Emma Westecott is a colleague of mine 
Check this.. http://www.womeningames.com/



-----Original Message-----
From: netbehaviour-bounces at netbehaviour.org
[mailto:netbehaviour-bounces at netbehaviour.org] On Behalf Of marc garrett
Sent: 02 August 2009 12:01 PM
To: NetBehaviour for networked distributed creativity
Subject: [NetBehaviour] We need more women in games.

We need more women in games.

Guardian article.

A new study shows that females are missing from videogames, in which 85%
of the characters are male. Videogame players may be more diverse than
ever, but for game characters the digital realm is still very much a
white man's world.

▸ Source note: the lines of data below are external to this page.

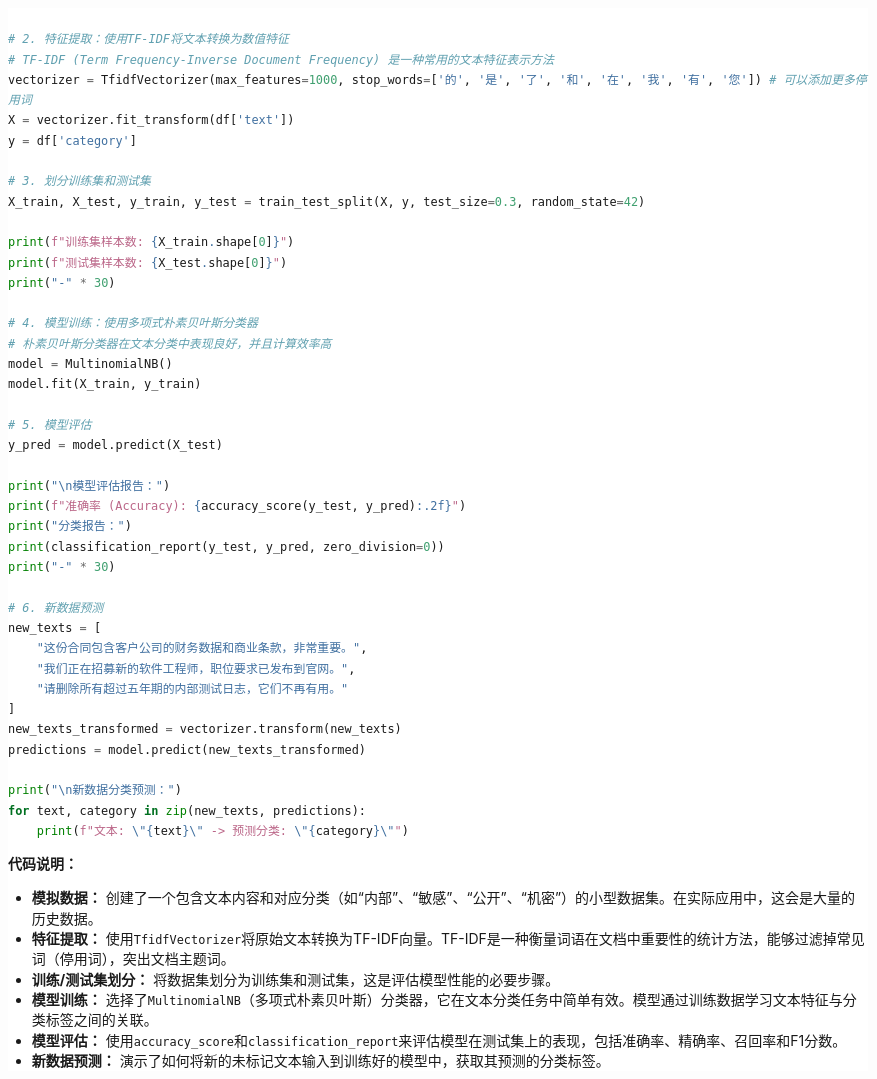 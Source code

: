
 ```python

# 2. 特征提取：使用TF-IDF将文本转换为数值特征
# TF-IDF (Term Frequency-Inverse Document Frequency) 是一种常用的文本特征表示方法
vectorizer = TfidfVectorizer(max_features=1000, stop_words=['的', '是', '了', '和', '在', '我', '有', '您']) # 可以添加更多停用词
X = vectorizer.fit_transform(df['text'])
y = df['category']

# 3. 划分训练集和测试集
X_train, X_test, y_train, y_test = train_test_split(X, y, test_size=0.3, random_state=42)

print(f"训练集样本数: {X_train.shape[0]}")
print(f"测试集样本数: {X_test.shape[0]}")
print("-" * 30)

# 4. 模型训练：使用多项式朴素贝叶斯分类器
# 朴素贝叶斯分类器在文本分类中表现良好，并且计算效率高
model = MultinomialNB()
model.fit(X_train, y_train)

# 5. 模型评估
y_pred = model.predict(X_test)

print("\n模型评估报告：")
print(f"准确率 (Accuracy): {accuracy_score(y_test, y_pred):.2f}")
print("分类报告：")
print(classification_report(y_test, y_pred, zero_division=0))
print("-" * 30)

# 6. 新数据预测
new_texts = [
    "这份合同包含客户公司的财务数据和商业条款，非常重要。",
    "我们正在招募新的软件工程师，职位要求已发布到官网。",
    "请删除所有超过五年期的内部测试日志，它们不再有用。"
]
new_texts_transformed = vectorizer.transform(new_texts)
predictions = model.predict(new_texts_transformed)

print("\n新数据分类预测：")
for text, category in zip(new_texts, predictions):
    print(f"文本: \"{text}\" -> 预测分类: \"{category}\"")

```
**代码说明：**
*   **模拟数据：** 创建了一个包含文本内容和对应分类（如“内部”、“敏感”、“公开”、“机密”）的小型数据集。在实际应用中，这会是大量的历史数据。
*   **特征提取：** 使用`TfidfVectorizer`将原始文本转换为TF-IDF向量。TF-IDF是一种衡量词语在文档中重要性的统计方法，能够过滤掉常见词（停用词），突出文档主题词。
*   **训练/测试集划分：** 将数据集划分为训练集和测试集，这是评估模型性能的必要步骤。
*   **模型训练：** 选择了`MultinomialNB`（多项式朴素贝叶斯）分类器，它在文本分类任务中简单有效。模型通过训练数据学习文本特征与分类标签之间的关联。
*   **模型评估：** 使用`accuracy_score`和`classification_report`来评估模型在测试集上的表现，包括准确率、精确率、召回率和F1分数。
*   **新数据预测：** 演示了如何将新的未标记文本输入到训练好的模型中，获取其预测的分类标签。
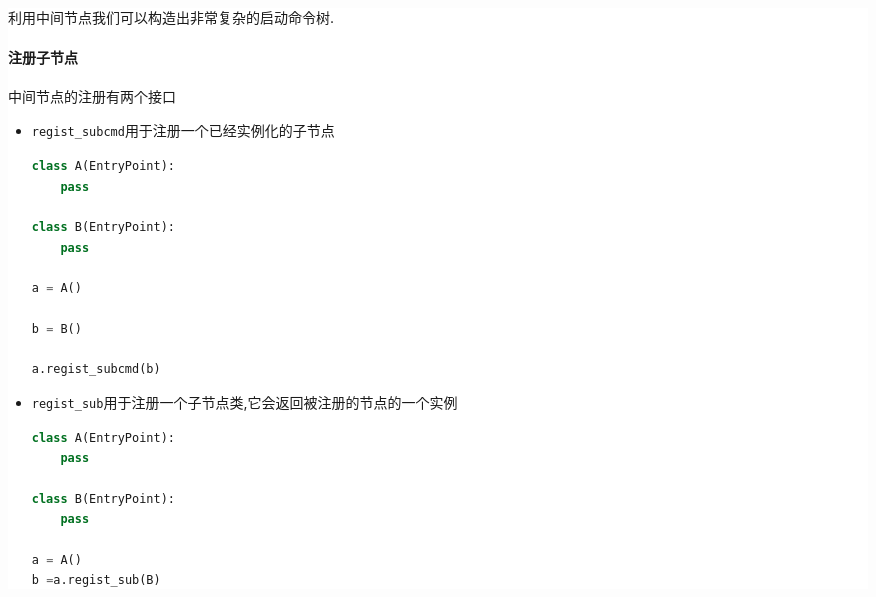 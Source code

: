 利用中间节点我们可以构造出非常复杂的启动命令树.

#### 注册子节点

中间节点的注册有两个接口

+ `regist_subcmd`用于注册一个已经实例化的子节点

    ```python
    class A(EntryPoint):
        pass

    class B(EntryPoint):
        pass

    a = A()

    b = B()

    a.regist_subcmd(b)
    ```

+ `regist_sub`用于注册一个子节点类,它会返回被注册的节点的一个实例

    ```python
    class A(EntryPoint):
        pass

    class B(EntryPoint):
        pass

    a = A()
    b =a.regist_sub(B)
    ```
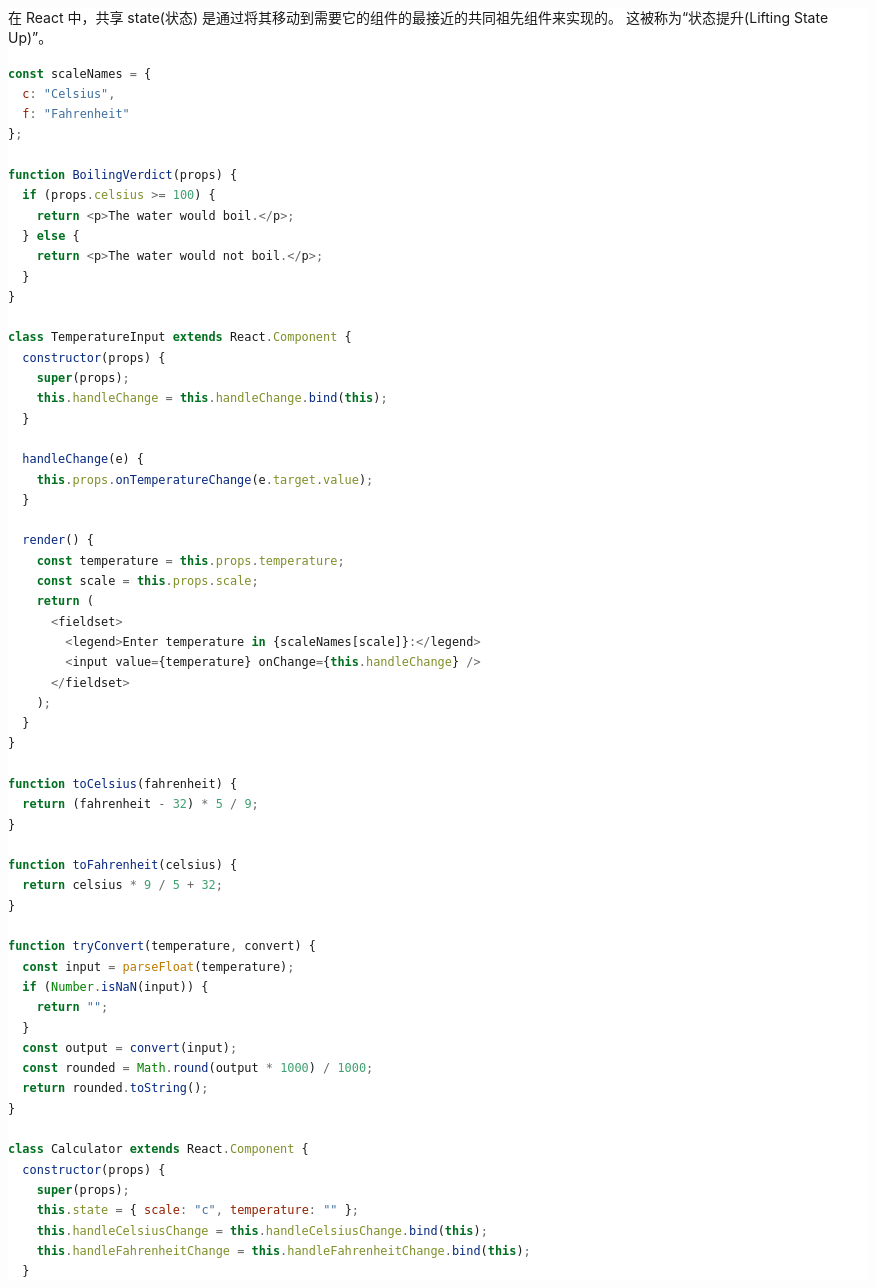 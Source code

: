 在 React 中，共享 state(状态) 是通过将其移动到需要它的组件的最接近的共同祖先组件来实现的。 这被称为“状态提升(Lifting State Up)”。

```javascript
const scaleNames = {
  c: "Celsius",
  f: "Fahrenheit"
};

function BoilingVerdict(props) {
  if (props.celsius >= 100) {
    return <p>The water would boil.</p>;
  } else {
    return <p>The water would not boil.</p>;
  }
}

class TemperatureInput extends React.Component {
  constructor(props) {
    super(props);
    this.handleChange = this.handleChange.bind(this);
  }

  handleChange(e) {
    this.props.onTemperatureChange(e.target.value);
  }

  render() {
    const temperature = this.props.temperature;
    const scale = this.props.scale;
    return (
      <fieldset>
        <legend>Enter temperature in {scaleNames[scale]}:</legend>
        <input value={temperature} onChange={this.handleChange} />
      </fieldset>
    );
  }
}

function toCelsius(fahrenheit) {
  return (fahrenheit - 32) * 5 / 9;
}

function toFahrenheit(celsius) {
  return celsius * 9 / 5 + 32;
}

function tryConvert(temperature, convert) {
  const input = parseFloat(temperature);
  if (Number.isNaN(input)) {
    return "";
  }
  const output = convert(input);
  const rounded = Math.round(output * 1000) / 1000;
  return rounded.toString();
}

class Calculator extends React.Component {
  constructor(props) {
    super(props);
    this.state = { scale: "c", temperature: "" };
    this.handleCelsiusChange = this.handleCelsiusChange.bind(this);
    this.handleFahrenheitChange = this.handleFahrenheitChange.bind(this);
  }

``` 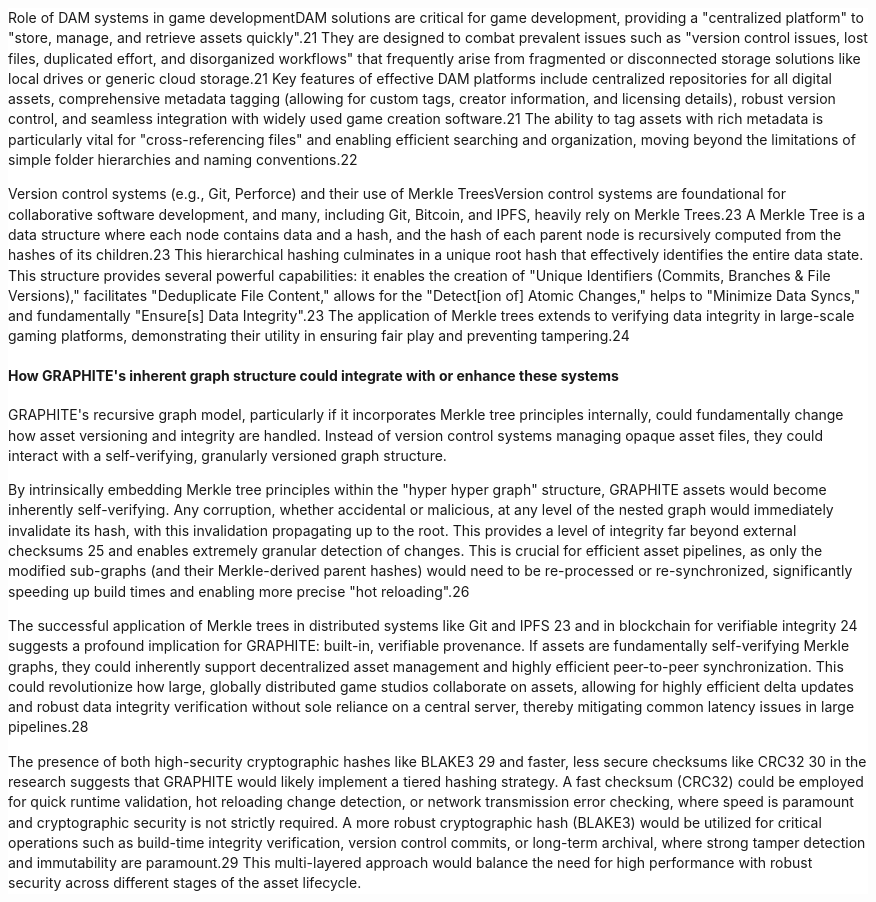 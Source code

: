 Role of DAM systems in game developmentDAM solutions are critical for game development, providing a "centralized platform" to "store, manage, and retrieve assets quickly".21 They are designed to combat prevalent issues such as "version control issues, lost files, duplicated effort, and disorganized workflows" that frequently arise from fragmented or disconnected storage solutions like local drives or generic cloud storage.21 Key features of effective DAM platforms include centralized repositories for all digital assets, comprehensive metadata tagging (allowing for custom tags, creator information, and licensing details), robust version control, and seamless integration with widely used game creation software.21 The ability to tag assets with rich metadata is particularly vital for "cross-referencing files" and enabling efficient searching and organization, moving beyond the limitations of simple folder hierarchies and naming conventions.22

Version control systems (e.g., Git, Perforce) and their use of Merkle TreesVersion control systems are foundational for collaborative software development, and many, including Git, Bitcoin, and IPFS, heavily rely on Merkle Trees.23 A Merkle Tree is a data structure where each node contains data and a hash, and the hash of each parent node is recursively computed from the hashes of its children.23 This hierarchical hashing culminates in a unique root hash that effectively identifies the entire data state. This structure provides several powerful capabilities: it enables the creation of "Unique Identifiers (Commits, Branches & File Versions)," facilitates "Deduplicate File Content," allows for the "Detect[ion of] Atomic Changes," helps to "Minimize Data Syncs," and fundamentally "Ensure[s] Data Integrity".23 The application of Merkle trees extends to verifying data integrity in large-scale gaming platforms, demonstrating their utility in ensuring fair play and preventing tampering.24

#### How GRAPHITE's inherent graph structure could integrate with or enhance these systems

GRAPHITE's recursive graph model, particularly if it incorporates Merkle tree principles internally, could fundamentally change how asset versioning and integrity are handled. Instead of version control systems managing opaque asset files, they could interact with a self-verifying, granularly versioned graph structure.

By intrinsically embedding Merkle tree principles within the "hyper hyper graph" structure, GRAPHITE assets would become inherently self-verifying. Any corruption, whether accidental or malicious, at any level of the nested graph would immediately invalidate its hash, with this invalidation propagating up to the root. This provides a level of integrity far beyond external checksums 25 and enables extremely granular detection of changes. This is crucial for efficient asset pipelines, as only the modified sub-graphs (and their Merkle-derived parent hashes) would need to be re-processed or re-synchronized, significantly speeding up build times and enabling more precise "hot reloading".26

The successful application of Merkle trees in distributed systems like Git and IPFS 23 and in blockchain for verifiable integrity 24 suggests a profound implication for GRAPHITE: built-in, verifiable provenance. If assets are fundamentally self-verifying Merkle graphs, they could inherently support decentralized asset management and highly efficient peer-to-peer synchronization. This could revolutionize how large, globally distributed game studios collaborate on assets, allowing for highly efficient delta updates and robust data integrity verification without sole reliance on a central server, thereby mitigating common latency issues in large pipelines.28

The presence of both high-security cryptographic hashes like BLAKE3 29 and faster, less secure checksums like CRC32 30 in the research suggests that GRAPHITE would likely implement a tiered hashing strategy. A fast checksum (CRC32) could be employed for quick runtime validation, hot reloading change detection, or network transmission error checking, where speed is paramount and cryptographic security is not strictly required. A more robust cryptographic hash (BLAKE3) would be utilized for critical operations such as build-time integrity verification, version control commits, or long-term archival, where strong tamper detection and immutability are paramount.29 This multi-layered approach would balance the need for high performance with robust security across different stages of the asset lifecycle.
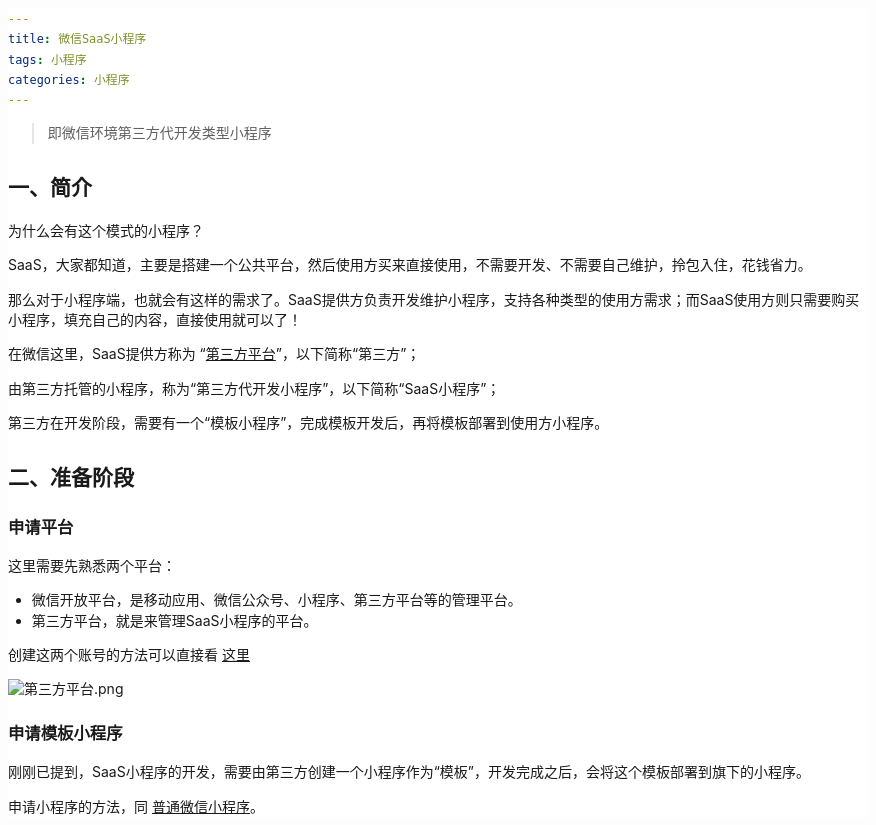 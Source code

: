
 ```yaml
---
title: 微信SaaS小程序
tags: 小程序
categories: 小程序
---
```


> 即微信环境第三方代开发类型小程序



## 一、简介


为什么会有这个模式的小程序？


SaaS，大家都知道，主要是搭建一个公共平台，然后使用方买来直接使用，不需要开发、不需要自己维护，拎包入住，花钱省力。


那么对于小程序端，也就会有这样的需求了。SaaS提供方负责开发维护小程序，支持各种类型的使用方需求；而SaaS使用方则只需要购买小程序，填充自己的内容，直接使用就可以了！


在微信这里，SaaS提供方称为 “[第三方平台](https://developers.weixin.qq.com/doc/oplatform/Third-party_Platforms/Third_party_platform_appid.html)”，以下简称“第三方”；


由第三方托管的小程序，称为“第三方代开发小程序”，以下简称“SaaS小程序”；


第三方在开发阶段，需要有一个“模板小程序”，完成模板开发后，再将模板部署到使用方小程序。


## 二、准备阶段


### 申请平台


这里需要先熟悉两个平台：


- 微信开放平台，是移动应用、微信公众号、小程序、第三方平台等的管理平台。
- 第三方平台，就是来管理SaaS小程序的平台。



创建这两个账号的方法可以直接看 [这里](https://developers.weixin.qq.com/doc/oplatform/Third-party_Platforms/how_to_apply.html)


![第三方平台.png](https://cdn.nlark.com/yuque/0/2021/png/12735713/1615020113548-239cfa5f-eeda-4c7f-ba43-d94f75abb56f.png)


### 申请模板小程序


刚刚已提到，SaaS小程序的开发，需要由第三方创建一个小程序作为“模板”，开发完成之后，会将这个模板部署到旗下的小程序。


申请小程序的方法，同 [普通微信小程序](https://mp.weixin.qq.com/wxopen/waregister?action=step1&token=&lang=zh_CN)。
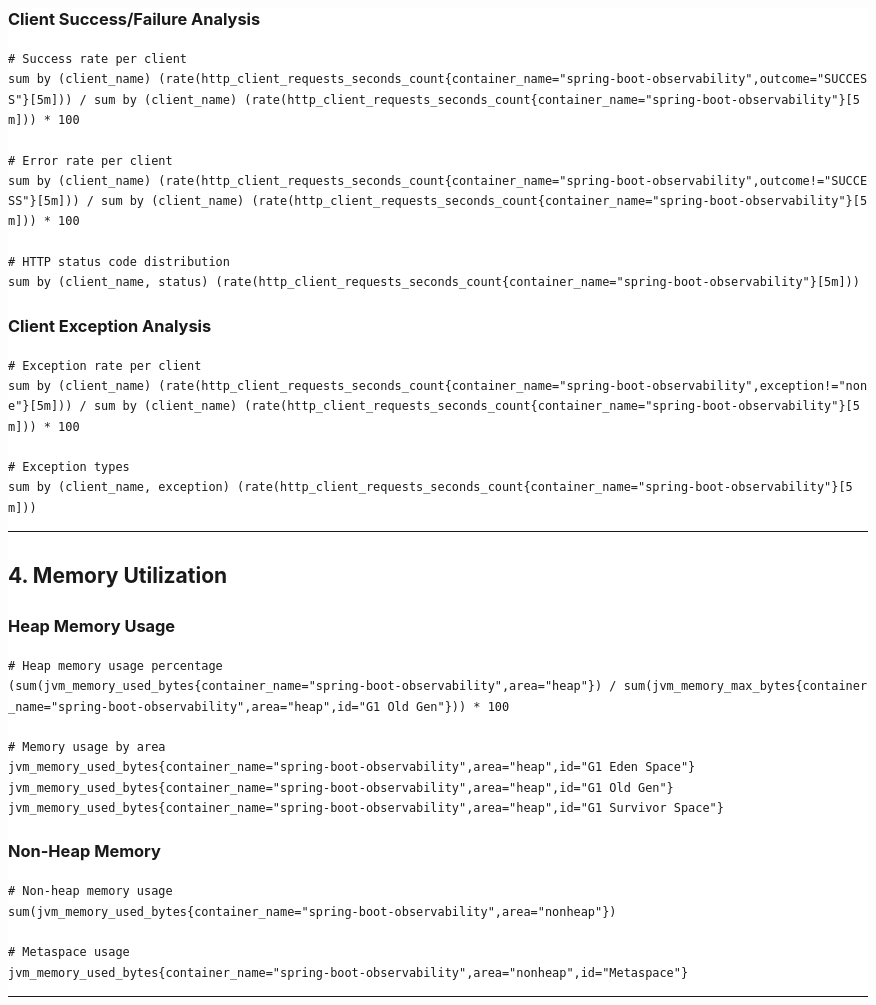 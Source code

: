 ### Client Success/Failure Analysis
```promql
# Success rate per client
sum by (client_name) (rate(http_client_requests_seconds_count{container_name="spring-boot-observability",outcome="SUCCESS"}[5m])) / sum by (client_name) (rate(http_client_requests_seconds_count{container_name="spring-boot-observability"}[5m])) * 100

# Error rate per client
sum by (client_name) (rate(http_client_requests_seconds_count{container_name="spring-boot-observability",outcome!="SUCCESS"}[5m])) / sum by (client_name) (rate(http_client_requests_seconds_count{container_name="spring-boot-observability"}[5m])) * 100

# HTTP status code distribution
sum by (client_name, status) (rate(http_client_requests_seconds_count{container_name="spring-boot-observability"}[5m]))
```

### Client Exception Analysis
```promql
# Exception rate per client
sum by (client_name) (rate(http_client_requests_seconds_count{container_name="spring-boot-observability",exception!="none"}[5m])) / sum by (client_name) (rate(http_client_requests_seconds_count{container_name="spring-boot-observability"}[5m])) * 100

# Exception types
sum by (client_name, exception) (rate(http_client_requests_seconds_count{container_name="spring-boot-observability"}[5m]))
```

---

## 4. Memory Utilization

### Heap Memory Usage
```promql
# Heap memory usage percentage
(sum(jvm_memory_used_bytes{container_name="spring-boot-observability",area="heap"}) / sum(jvm_memory_max_bytes{container_name="spring-boot-observability",area="heap",id="G1 Old Gen"})) * 100

# Memory usage by area
jvm_memory_used_bytes{container_name="spring-boot-observability",area="heap",id="G1 Eden Space"}
jvm_memory_used_bytes{container_name="spring-boot-observability",area="heap",id="G1 Old Gen"}
jvm_memory_used_bytes{container_name="spring-boot-observability",area="heap",id="G1 Survivor Space"}
```

### Non-Heap Memory
```promql
# Non-heap memory usage
sum(jvm_memory_used_bytes{container_name="spring-boot-observability",area="nonheap"})

# Metaspace usage
jvm_memory_used_bytes{container_name="spring-boot-observability",area="nonheap",id="Metaspace"}
```

---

A study published this week looking at gender, race
and age has found that female and minority characters are severely

US researchers examined the top 150 games from March 2005 to February
2006, including titles such as Doom 3 and Grand Theft Auto: San Andreas.
They discovered that 85% of characters are male, compared to just 49% of
the US population. The figure rises to 90% for player-controlled characters.

Black, Hispanic and Native American characters also fail to reflect
their real-life counterparts, and mainly appear in sports games or
titles that reinforce racial stereotypes, such as 50 Cent Bulletproof.
Turning to age groups, children and the elderly are almost non-existent
in games, with adult characters making up nearly 87% of the total.

Previous studies have examined questions of representation in games, but
this new research is the most comprehensive so far. The findings also
take sales data in to account by weighting the most popular games as
more important, under the assumption that they have a larger effect on

Dmitri Williams led the research, published in the journal New Media &
Society. He suggests that media under-representation can be an indicator
of social inequality.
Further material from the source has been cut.